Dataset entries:
%%

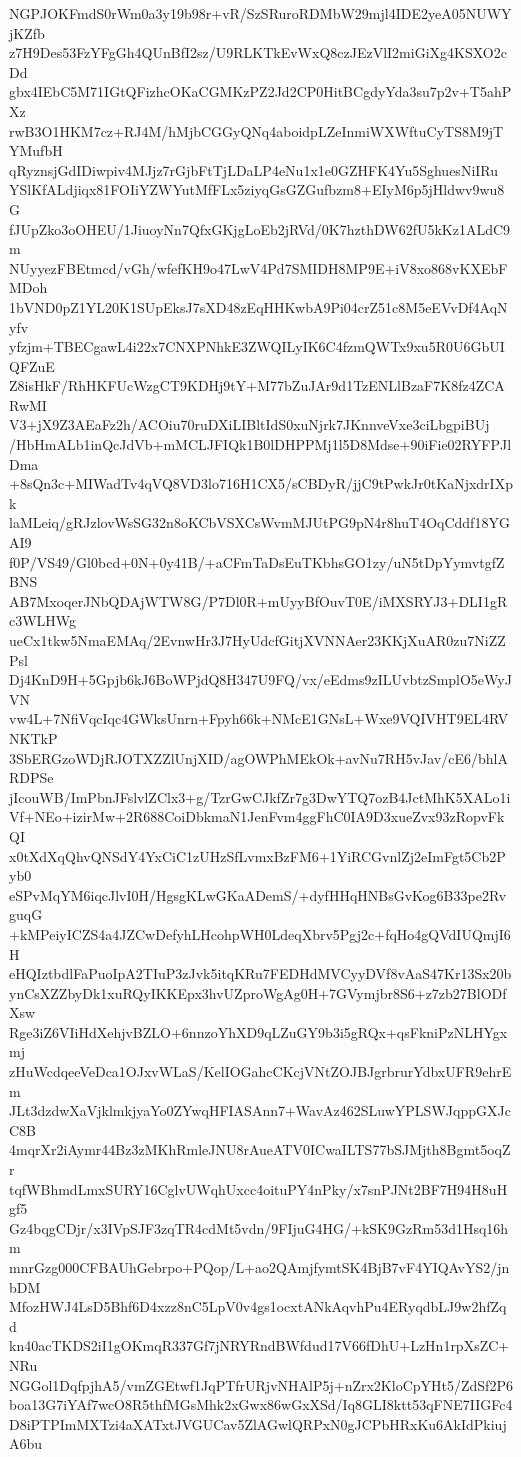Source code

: NGPJOKFmdS0rWm0a3y19b98r+vR/SzSRuroRDMbW29mjl4IDE2yeA05NUWYjKZfb
z7H9Des53FzYFgGh4QUnBfI2sz/U9RLKTkEvWxQ8czJEzVlI2miGiXg4KSXO2cDd
gbx4IEbC5M71IGtQFizhcOKaCGMKzPZ2Jd2CP0HitBCgdyYda3su7p2v+T5ahPXz
rwB3O1HKM7cz+RJ4M/hMjbCGGyQNq4aboidpLZeInmiWXWftuCyTS8M9jTYMufbH
qRyznsjGdIDiwpiv4MJjz7rGjbFtTjLDaLP4eNu1x1e0GZHFK4Yu5SghuesNiIRu
YSlKfALdjiqx81FOIiYZWYutMfFLx5ziyqGsGZGufbzm8+EIyM6p5jHldwv9wu8G
fJUpZko3oOHEU/1JiuoyNn7QfxGKjgLoEb2jRVd/0K7hzthDW62fU5kKz1ALdC9m
NUyyezFBEtmcd/vGh/wfefKH9o47LwV4Pd7SMIDH8MP9E+iV8xo868vKXEbFMDoh
1bVND0pZ1YL20K1SUpEksJ7sXD48zEqHHKwbA9Pi04crZ51c8M5eEVvDf4AqNyfv
yfzjm+TBECgawL4i22x7CNXPNhkE3ZWQILyIK6C4fzmQWTx9xu5R0U6GbUIQFZuE
Z8isHkF/RhHKFUcWzgCT9KDHj9tY+M77bZuJAr9d1TzENLlBzaF7K8fz4ZCARwMI
V3+jX9Z3AEaFz2h/ACOiu70ruDXiLIBltIdS0xuNjrk7JKnnveVxe3ciLbgpiBUj
/HbHmALb1inQcJdVb+mMCLJFIQk1B0lDHPPMj1l5D8Mdse+90iFie02RYFPJlDma
+8sQn3c+MIWadTv4qVQ8VD3lo716H1CX5/sCBDyR/jjC9tPwkJr0tKaNjxdrIXpk
laMLeiq/gRJzlovWsSG32n8oKCbVSXCsWvmMJUtPG9pN4r8huT4OqCddf18YGAI9
f0P/VS49/Gl0bcd+0N+0y41B/+aCFmTaDsEuTKbhsGO1zy/uN5tDpYymvtgfZBNS
AB7MxoqerJNbQDAjWTW8G/P7Dl0R+mUyyBfOuvT0E/iMXSRYJ3+DLI1gRc3WLHWg
ueCx1tkw5NmaEMAq/2EvnwHr3J7HyUdcfGitjXVNNAer23KKjXuAR0zu7NiZZPsl
Dj4KnD9H+5Gpjb6kJ6BoWPjdQ8H347U9FQ/vx/eEdms9zILUvbtzSmplO5eWyJVN
vw4L+7NfiVqcIqc4GWksUnrn+Fpyh66k+NMcE1GNsL+Wxe9VQIVHT9EL4RVNKTkP
3SbERGzoWDjRJOTXZZlUnjXID/agOWPhMEkOk+avNu7RH5vJav/cE6/bhlARDPSe
jIcouWB/ImPbnJFslvlZClx3+g/TzrGwCJkfZr7g3DwYTQ7ozB4JctMhK5XALo1i
Vf+NEo+izirMw+2R688CoiDbkmaN1JenFvm4ggFhC0IA9D3xueZvx93zRopvFkQI
x0tXdXqQhvQNSdY4YxCiC1zUHzSfLvmxBzFM6+1YiRCGvnlZj2eImFgt5Cb2Pyb0
eSPvMqYM6iqcJlvI0H/HgsgKLwGKaADemS/+dyfHHqHNBsGvKog6B33pe2RvguqG
+kMPeiyICZS4a4JZCwDefyhLHcohpWH0LdeqXbrv5Pgj2c+fqHo4gQVdIUQmjI6H
eHQIztbdlFaPuoIpA2TIuP3zJvk5itqKRu7FEDHdMVCyyDVf8vAaS47Kr13Sx20b
ynCsXZZbyDk1xuRQyIKKEpx3hvUZproWgAg0H+7GVymjbr8S6+z7zb27BlODfXsw
Rge3iZ6VIiHdXehjvBZLO+6nnzoYhXD9qLZuGY9b3i5gRQx+qsFkniPzNLHYgxmj
zHuWcdqeeVeDca1OJxvWLaS/KelIOGahcCKcjVNtZOJBJgrbrurYdbxUFR9ehrEm
JLt3dzdwXaVjklmkjyaYo0ZYwqHFIASAnn7+WavAz462SLuwYPLSWJqppGXJcC8B
4mqrXr2iAymr44Bz3zMKhRmleJNU8rAueATV0ICwaILTS77bSJMjth8Bgmt5oqZr
tqfWBhmdLmxSURY16CglvUWqhUxcc4oituPY4nPky/x7snPJNt2BF7H94H8uHgf5
Gz4bqgCDjr/x3IVpSJF3zqTR4cdMt5vdn/9FIjuG4HG/+kSK9GzRm53d1Hsq16hm
mnrGzg000CFBAUhGebrpo+PQop/L+ao2QAmjfymtSK4BjB7vF4YIQAvYS2/jnbDM
MfozHWJ4LsD5Bhf6D4xzz8nC5LpV0v4gs1ocxtANkAqvhPu4ERyqdbLJ9w2hfZqd
kn40acTKDS2iI1gOKmqR337Gf7jNRYRndBWfdud17V66fDhU+LzHn1rpXsZC+NRu
NGGol1DqfpjhA5/vmZGEtwf1JqPTfrURjvNHAlP5j+nZrx2KloCpYHt5/ZdSf2P6
boa13G7iYAf7wcO8R5thfMGsMhk2xGwx86wGxXSd/Iq8GLI8ktt53qFNE7IIGFc4
D8iPTPImMXTzi4aXATxtJVGUCav5ZlAGwlQRPxN0gJCPbHRxKu6AkIdPkiujA6bu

%%

- _Work to complete_
Would you transcribe all of the data exactly, omitting any pictures?

- _Result for this exercise_
Source code

: NGPJOKFmdS0rWm0a3y19b98r+vR/SzSRuroRDMbW29mjl4IDE2yeA05NUWYjKZfb
z7H9Des53FzYFgGh4QUnBfI2sz/U9RLKTkEvWxQ8czJEzVlI2miGiXg4KSXO2cDd
gbx4IEbC5M71IGtQFizhcOKaCGMKzPZ2Jd2CP0HitBCgdyYda3su7p2v+T5ahPXz
rwB3O1HKM7cz+RJ4M/hMjbCGGyQNq4aboidpLZeInmiWXWftuCyTS8M9jTYMufbH
qRyznsjGdIDiwpiv4MJjz7rGjbFtTjLDaLP4eNu1x1e0GZHFK4Yu5SghuesNiIRu
YSlKfALdjiqx81FOIiYZWYutMfFLx5ziyqGsGZGufbzm8+EIyM6p5jHldwv9wu8G
fJUpZko3oOHEU/1JiuoyNn7QfxGKjgLoEb2jRVd/0K7hzthDW62fU5kKz1ALdC9m
NUyyezFBEtmcd/vGh/wfefKH9o47LwV4Pd7SMIDH8MP9E+iV8xo868vKXEbFMDoh
1bVND0pZ1YL20K1SUpEksJ7sXD48zEqHHKwbA9Pi04crZ51c8M5eEVvDf4AqNyfv
yfzjm+TBECgawL4i22x7CNXPNhkE3ZWQILyIK6C4fzmQWTx9xu5R0U6GbUIQFZuE
Z8isHkF/RhHKFUcWzgCT9KDHj9tY+M77bZuJAr9d1TzENLlBzaF7K8fz4ZCARwMI
V3+jX9Z3AEaFz2h/ACOiu70ruDXiLIBltIdS0xuNjrk7JKnnveVxe3ciLbgpiBUj
/HbHmALb1inQcJdVb+mMCLJFIQk1B0lDHPPMj1l5D8Mdse+90iFie02RYFPJlDma
+8sQn3c+MIWadTv4qVQ8VD3lo716H1CX5/sCBDyR/jjC9tPwkJr0tKaNjxdrIXpk
laMLeiq/gRJzlovWsSG32n8oKCbVSXCsWvmMJUtPG9pN4r8huT4OqCddf18YGAI9
f0P/VS49/Gl0bcd+0N+0y41B/+aCFmTaDsEuTKbhsGO1zy/uN5tDpYymvtgfZBNS
AB7MxoqerJNbQDAjWTW8G/P7Dl0R+mUyyBfOuvT0E/iMXSRYJ3+DLI1gRc3WLHWg
ueCx1tkw5NmaEMAq/2EvnwHr3J7HyUdcfGitjXVNNAer23KKjXuAR0zu7NiZZPsl
Dj4KnD9H+5Gpjb6kJ6BoWPjdQ8H347U9FQ/vx/eEdms9zILUvbtzSmplO5eWyJVN
vw4L+7NfiVqcIqc4GWksUnrn+Fpyh66k+NMcE1GNsL+Wxe9VQIVHT9EL4RVNKTkP
3SbERGzoWDjRJOTXZZlUnjXID/agOWPhMEkOk+avNu7RH5vJav/cE6/bhlARDPSe
jIcouWB/ImPbnJFslvlZClx3+g/TzrGwCJkfZr7g3DwYTQ7ozB4JctMhK5XALo1i
Vf+NEo+izirMw+2R688CoiDbkmaN1JenFvm4ggFhC0IA9D3xueZvx93zRopvFkQI
x0tXdXqQhvQNSdY4YxCiC1zUHzSfLvmxBzFM6+1YiRCGvnlZj2eImFgt5Cb2Pyb0
eSPvMqYM6iqcJlvI0H/HgsgKLwGKaADemS/+dyfHHqHNBsGvKog6B33pe2RvguqG
+kMPeiyICZS4a4JZCwDefyhLHcohpWH0LdeqXbrv5Pgj2c+fqHo4gQVdIUQmjI6H
eHQIztbdlFaPuoIpA2TIuP3zJvk5itqKRu7FEDHdMVCyyDVf8vAaS47Kr13Sx20b
ynCsXZZbyDk1xuRQyIKKEpx3hvUZproWgAg0H+7GVymjbr8S6+z7zb27BlODfXsw
Rge3iZ6VIiHdXehjvBZLO+6nnzoYhXD9qLZuGY9b3i5gRQx+qsFkniPzNLHYgxmj
zHuWcdqeeVeDca1OJxvWLaS/KelIOGahcCKcjVNtZOJBJgrbrurYdbxUFR9ehrEm
JLt3dzdwXaVjklmkjyaYo0ZYwqHFIASAnn7+WavAz462SLuwYPLSWJqppGXJcC8B
4mqrXr2iAymr44Bz3zMKhRmleJNU8rAueATV0ICwaILTS77bSJMjth8Bgmt5oqZr
tqfWBhmdLmxSURY16CglvUWqhUxcc4oituPY4nPky/x7snPJNt2BF7H94H8uHgf5
Gz4bqgCDjr/x3IVpSJF3zqTR4cdMt5vdn/9FIjuG4HG/+kSK9GzRm53d1Hsq16hm
mnrGzg000CFBAUhGebrpo+PQop/L+ao2QAmjfymtSK4BjB7vF4YIQAvYS2/jnbDM
MfozHWJ4LsD5Bhf6D4xzz8nC5LpV0v4gs1ocxtANkAqvhPu4ERyqdbLJ9w2hfZqd
kn40acTKDS2iI1gOKmqR337Gf7jNRYRndBWfdud17V66fDhU+LzHn1rpXsZC+NRu
NGGol1DqfpjhA5/vmZGEtwf1JqPTfrURjvNHAlP5j+nZrx2KloCpYHt5/ZdSf2P6
boa13G7iYAf7wcO8R5thfMGsMhk2xGwx86wGxXSd/Iq8GLI8ktt53qFNE7IIGFc4
D8iPTPImMXTzi4aXATxtJVGUCav5ZlAGwlQRPxN0gJCPbHRxKu6AkIdPkiujA6bu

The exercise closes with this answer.